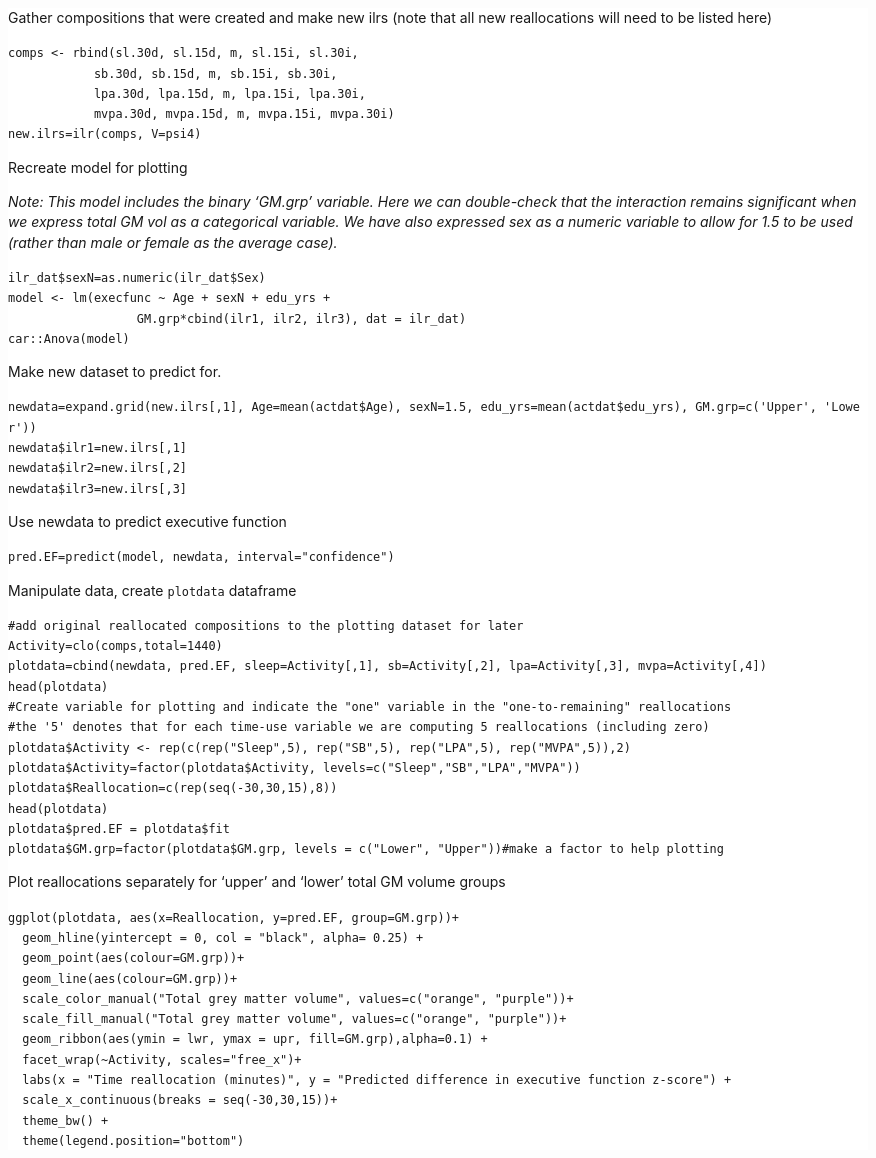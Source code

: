 Gather compositions that were created and make new ilrs (note that all
new reallocations will need to be listed here)

    comps <- rbind(sl.30d, sl.15d, m, sl.15i, sl.30i,
                sb.30d, sb.15d, m, sb.15i, sb.30i,
                lpa.30d, lpa.15d, m, lpa.15i, lpa.30i,
                mvpa.30d, mvpa.15d, m, mvpa.15i, mvpa.30i)
    new.ilrs=ilr(comps, V=psi4)

Recreate model for plotting

*Note: This model includes the binary ‘GM.grp’ variable. Here we can
double-check that the interaction remains significant when we express
total GM vol as a categorical variable. We have also expressed sex as a
numeric variable to allow for 1.5 to be used (rather than male or female
as the average case).*

    ilr_dat$sexN=as.numeric(ilr_dat$Sex)
    model <- lm(execfunc ~ Age + sexN + edu_yrs + 
                      GM.grp*cbind(ilr1, ilr2, ilr3), dat = ilr_dat)
    car::Anova(model)

Make new dataset to predict for.

    newdata=expand.grid(new.ilrs[,1], Age=mean(actdat$Age), sexN=1.5, edu_yrs=mean(actdat$edu_yrs), GM.grp=c('Upper', 'Lower'))
    newdata$ilr1=new.ilrs[,1]
    newdata$ilr2=new.ilrs[,2]
    newdata$ilr3=new.ilrs[,3]

Use newdata to predict executive function

    pred.EF=predict(model, newdata, interval="confidence")

Manipulate data, create `plotdata` dataframe

    #add original reallocated compositions to the plotting dataset for later
    Activity=clo(comps,total=1440)
    plotdata=cbind(newdata, pred.EF, sleep=Activity[,1], sb=Activity[,2], lpa=Activity[,3], mvpa=Activity[,4])
    head(plotdata)
    #Create variable for plotting and indicate the "one" variable in the "one-to-remaining" reallocations
    #the '5' denotes that for each time-use variable we are computing 5 reallocations (including zero)
    plotdata$Activity <- rep(c(rep("Sleep",5), rep("SB",5), rep("LPA",5), rep("MVPA",5)),2)
    plotdata$Activity=factor(plotdata$Activity, levels=c("Sleep","SB","LPA","MVPA"))
    plotdata$Reallocation=c(rep(seq(-30,30,15),8))
    head(plotdata)
    plotdata$pred.EF = plotdata$fit
    plotdata$GM.grp=factor(plotdata$GM.grp, levels = c("Lower", "Upper"))#make a factor to help plotting

Plot reallocations separately for ‘upper’ and ‘lower’ total GM volume
groups

    ggplot(plotdata, aes(x=Reallocation, y=pred.EF, group=GM.grp))+
      geom_hline(yintercept = 0, col = "black", alpha= 0.25) +
      geom_point(aes(colour=GM.grp))+
      geom_line(aes(colour=GM.grp))+
      scale_color_manual("Total grey matter volume", values=c("orange", "purple"))+
      scale_fill_manual("Total grey matter volume", values=c("orange", "purple"))+
      geom_ribbon(aes(ymin = lwr, ymax = upr, fill=GM.grp),alpha=0.1) +
      facet_wrap(~Activity, scales="free_x")+
      labs(x = "Time reallocation (minutes)", y = "Predicted difference in executive function z-score") +
      scale_x_continuous(breaks = seq(-30,30,15))+
      theme_bw() + 
      theme(legend.position="bottom")
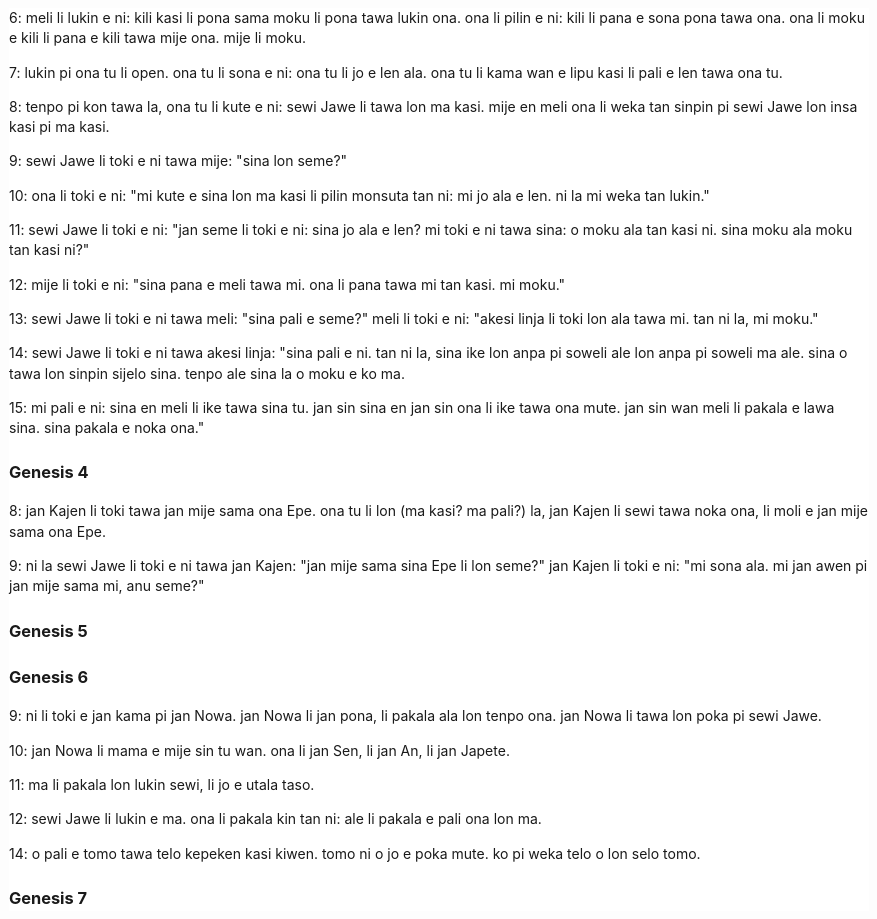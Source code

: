 6: meli li lukin e ni: kili kasi li pona sama moku li pona tawa lukin ona. ona li pilin e ni: kili li pana e sona pona tawa ona. ona li moku e kili li pana e kili tawa mije ona. mije li moku.

7: lukin pi ona tu li open. ona tu li sona e ni: ona tu li jo e len ala. ona tu li kama wan e lipu kasi li pali e len tawa ona tu.

8: tenpo pi kon tawa la, ona tu li kute e ni: sewi Jawe li tawa lon ma kasi. mije en meli ona li weka tan sinpin pi sewi Jawe lon insa kasi pi ma kasi.

9: sewi Jawe li toki e ni tawa mije: "sina lon seme?"

10: ona li toki e ni: "mi kute e sina lon ma kasi li pilin monsuta tan ni: mi jo ala e len. ni la mi weka tan lukin."

11: sewi Jawe li toki e ni: "jan seme li toki e ni: sina jo ala e len? mi toki e ni tawa sina: o moku ala tan kasi ni. sina moku ala moku tan kasi ni?"

12: mije li toki e ni: "sina pana e meli tawa mi. ona li pana tawa mi tan kasi. mi moku."

13: sewi Jawe li toki e ni tawa meli: "sina pali e seme?" meli li toki e ni: "akesi linja li toki lon ala tawa mi. tan ni la, mi moku."

14: sewi Jawe li toki e ni tawa akesi linja: "sina pali e ni. tan ni la, sina ike lon anpa pi soweli ale lon anpa pi soweli ma ale. sina o tawa lon sinpin sijelo sina. tenpo ale sina la o moku e ko ma.

15: mi pali e ni: sina en meli li ike tawa sina tu. jan sin sina en jan sin ona li ike tawa ona mute. jan sin wan meli li pakala e lawa sina. sina pakala e noka ona."


### Genesis 4

8: jan Kajen li toki tawa jan mije sama ona Epe. ona tu li lon (ma kasi? ma pali?) la, jan Kajen li sewi tawa noka ona, li moli e jan mije sama ona Epe.

9: ni la sewi Jawe li toki e ni tawa jan Kajen: "jan mije sama sina Epe li lon seme?" jan Kajen li toki e ni: "mi sona ala. mi jan awen pi jan mije sama mi, anu seme?"


### Genesis 5


### Genesis 6

9: ni li toki e jan kama pi jan Nowa.  jan Nowa li jan pona,  li pakala ala lon tenpo ona.  jan Nowa li tawa lon poka pi sewi Jawe.

10: jan Nowa li mama e mije sin tu wan. ona li jan Sen, li jan An, li jan Japete.

11: ma li pakala lon lukin sewi, li jo e utala taso.

12: sewi Jawe li lukin e ma. ona li pakala kin tan ni: ale li pakala e pali ona lon ma.

14: o pali e tomo tawa telo kepeken kasi kiwen. tomo ni o jo e poka mute. ko pi weka telo o lon selo tomo.


### Genesis 7

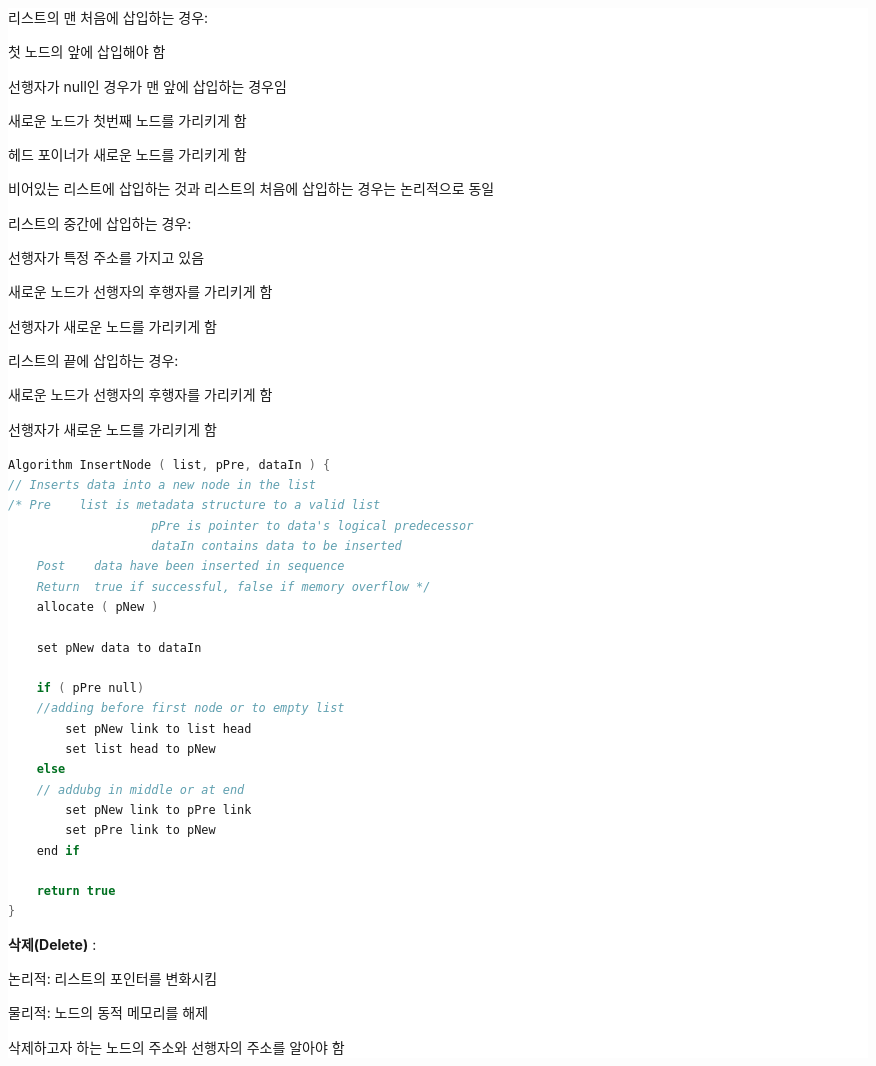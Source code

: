 리스트의 맨 처음에 삽입하는 경우:

첫 노드의 앞에 삽입해야 함

선행자가 null인 경우가 맨 앞에 삽입하는 경우임

새로운 노드가 첫번째 노드를 가리키게 함

헤드 포이너가 새로운 노드를 가리키게 함

비어있는 리스트에 삽입하는 것과 리스트의 처음에 삽입하는 경우는 논리적으로 동일

리스트의 중간에 삽입하는 경우:

선행자가 특정 주소를 가지고 있음

새로운 노드가 선행자의 후행자를 가리키게 함

선행자가 새로운 노드를 가리키게 함

리스트의 끝에 삽입하는 경우:

새로운 노드가 선행자의 후행자를 가리키게 함

선행자가 새로운 노드를 가리키게 함

```c
Algorithm InsertNode ( list, pPre, dataIn ) {
// Inserts data into a new node in the list
/* Pre    list is metadata structure to a valid list
					pPre is pointer to data's logical predecessor
					dataIn contains data to be inserted
	Post    data have been inserted in sequence
	Return  true if successful, false if memory overflow */
	allocate ( pNew )

	set pNew data to dataIn

	if ( pPre null)
	//adding before first node or to empty list
		set pNew link to list head
		set list head to pNew
	else
	// addubg in middle or at end
		set pNew link to pPre link
		set pPre link to pNew
	end if

	return true
}
```

**삭제(Delete)** : 

논리적: 리스트의 포인터를 변화시킴

물리적: 노드의 동적 메모리를 해제

삭제하고자 하는 노드의 주소와 선행자의 주소를 알아야 함
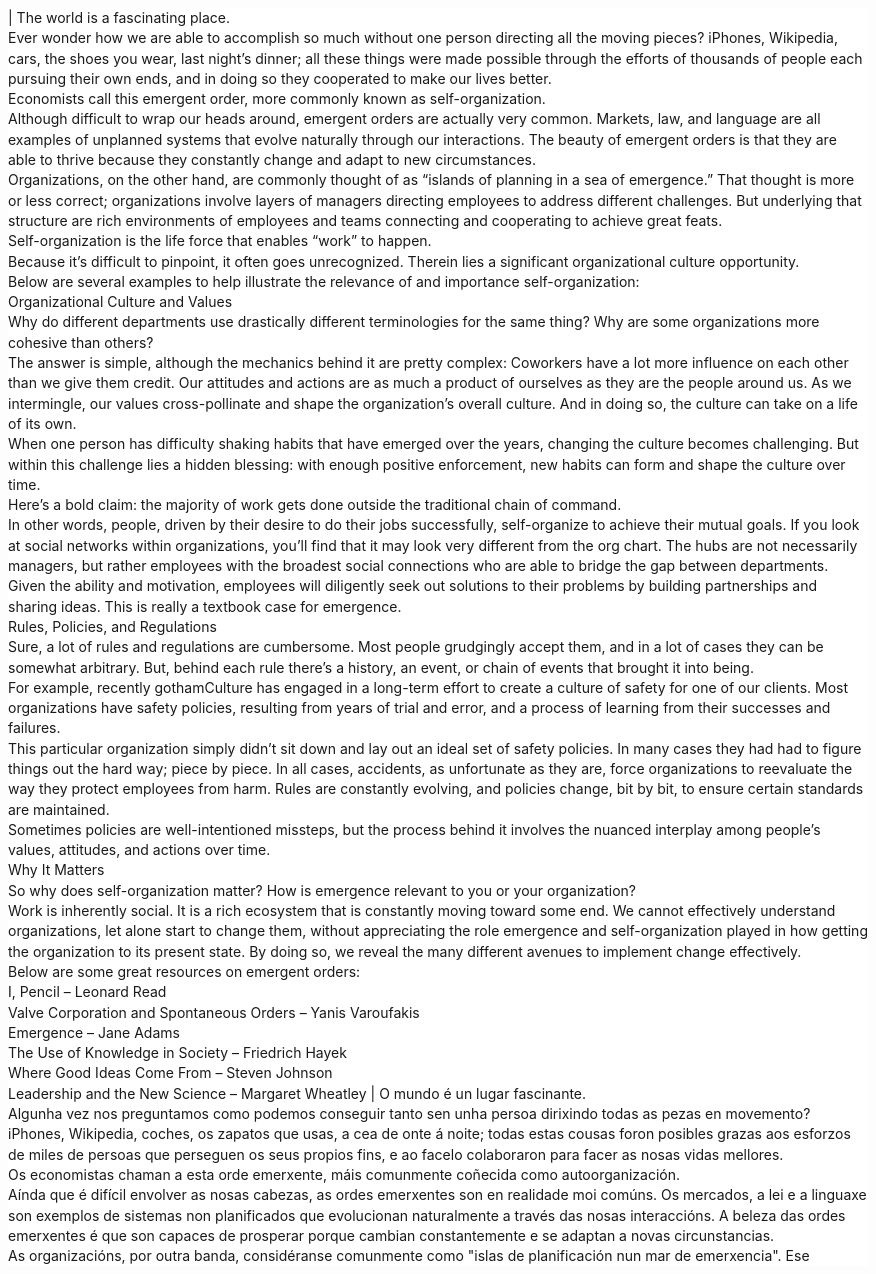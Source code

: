 | The world is a fascinating place.<br/>Ever wonder how we are able to accomplish so much without one person directing all the moving pieces? iPhones, Wikipedia, cars, the shoes you wear, last night’s dinner; all these things were made possible through the efforts of thousands of people each pursuing their own ends, and in doing so they cooperated to make our lives better.<br/>Economists call this emergent order, more commonly known as self-organization.<br/>Although difficult to wrap our heads around, emergent orders are actually very common. Markets, law, and language are all examples of unplanned systems that evolve naturally through our interactions. The beauty of emergent orders is that they are able to thrive because they constantly change and adapt to new circumstances.<br/>Organizations, on the other hand, are commonly thought of as “islands of planning in a sea of emergence.” That thought is more or less correct; organizations involve layers of managers directing employees to address different challenges. But underlying that structure are rich environments of employees and teams connecting and cooperating to achieve great feats.<br/>Self-organization is the life force that enables “work” to happen.<br/>Because it’s difficult to pinpoint, it often goes unrecognized. Therein lies a significant organizational culture opportunity.<br/>Below are several examples to help illustrate the relevance of and importance self-organization:<br/>Organizational Culture and Values<br/>Why do different departments use drastically different terminologies for the same thing? Why are some organizations more cohesive than others?<br/>The answer is simple, although the mechanics behind it are pretty complex: Coworkers have a lot more influence on each other than we give them credit. Our attitudes and actions are as much a product of ourselves as they are the people around us. As we intermingle, our values cross-pollinate and shape the organization’s overall culture. And in doing so, the culture can take on a life of its own.<br/>When one person has difficulty shaking habits that have emerged over the years, changing the culture becomes challenging. But within this challenge lies a hidden blessing: with enough positive enforcement, new habits can form and shape the culture over time.<br/>Here’s a bold claim: the majority of work gets done outside the traditional chain of command.<br/>In other words, people, driven by their desire to do their jobs successfully, self-organize to achieve their mutual goals. If you look at social networks within organizations, you’ll find that it may look very different from the org chart. The hubs are not necessarily managers, but rather employees with the broadest social connections who are able to bridge the gap between departments.<br/>Given the ability and motivation, employees will diligently seek out solutions to their problems by building partnerships and sharing ideas. This is really a textbook case for emergence.<br/>Rules, Policies, and Regulations<br/>Sure, a lot of rules and regulations are cumbersome. Most people grudgingly accept them, and in a lot of cases they can be somewhat arbitrary. But, behind each rule there’s a history, an event, or chain of events that brought it into being.<br/>For example, recently gothamCulture has engaged in a long-term effort to create a culture of safety for one of our clients. Most organizations have safety policies, resulting from years of trial and error, and a process of learning from their successes and failures.<br/>This particular organization simply didn’t sit down and lay out an ideal set of safety policies. In many cases they had had to figure things out the hard way; piece by piece. In all cases, accidents, as unfortunate as they are, force organizations to reevaluate the way they protect employees from harm. Rules are constantly evolving, and policies change, bit by bit, to ensure certain standards are maintained.<br/>Sometimes policies are well-intentioned missteps, but the process behind it involves the nuanced interplay among people’s values, attitudes, and actions over time.<br/>Why It Matters<br/>So why does self-organization matter? How is emergence relevant to you or your organization?<br/>Work is inherently social. It is a rich ecosystem that is constantly moving toward some end. We cannot effectively understand organizations, let alone start to change them, without appreciating the role emergence and self-organization played in how getting the organization to its present state. By doing so, we reveal the many different avenues to implement change effectively.<br/>Below are some great resources on emergent orders:<br/>I, Pencil – Leonard Read<br/>Valve Corporation and Spontaneous Orders – Yanis Varoufakis<br/>Emergence – Jane Adams<br/>The Use of Knowledge in Society – Friedrich Hayek<br/>Where Good Ideas Come From – Steven Johnson<br/>Leadership and the New Science – Margaret Wheatley | O mundo é un lugar fascinante.<br/>Algunha vez nos preguntamos como podemos conseguir tanto sen unha persoa dirixindo todas as pezas en movemento? iPhones, Wikipedia, coches, os zapatos que usas, a cea de onte á noite; todas estas cousas foron posibles grazas aos esforzos de miles de persoas que perseguen os seus propios fins, e ao facelo colaboraron para facer as nosas vidas mellores.<br/>Os economistas chaman a esta orde emerxente, máis comunmente coñecida como autoorganización.<br/>Aínda que é difícil envolver as nosas cabezas, as ordes emerxentes son en realidade moi comúns. Os mercados, a lei e a linguaxe son exemplos de sistemas non planificados que evolucionan naturalmente a través das nosas interaccións. A beleza das ordes emerxentes é que son capaces de prosperar porque cambian constantemente e se adaptan a novas circunstancias.<br/>As organizacións, por outra banda, considéranse comunmente como "islas de planificación nun mar de emerxencia". Ese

_About this task_
Write out each line above with the word "weka".

_Output_
8: tenpo pi kon tawa la, ona tu li kute e ni: sewi Jawe li tawa lon ma kasi. mije en meli ona li weka tan sinpin pi sewi Jawe lon insa kasi pi ma kasi.
10: ona li toki e ni: "mi kute e sina lon ma kasi li pilin monsuta tan ni: mi jo ala e len. ni la mi weka tan lukin."
14: o pali e tomo tawa telo kepeken kasi kiwen. tomo ni o jo e poka mute. ko pi weka telo o lon selo tomo.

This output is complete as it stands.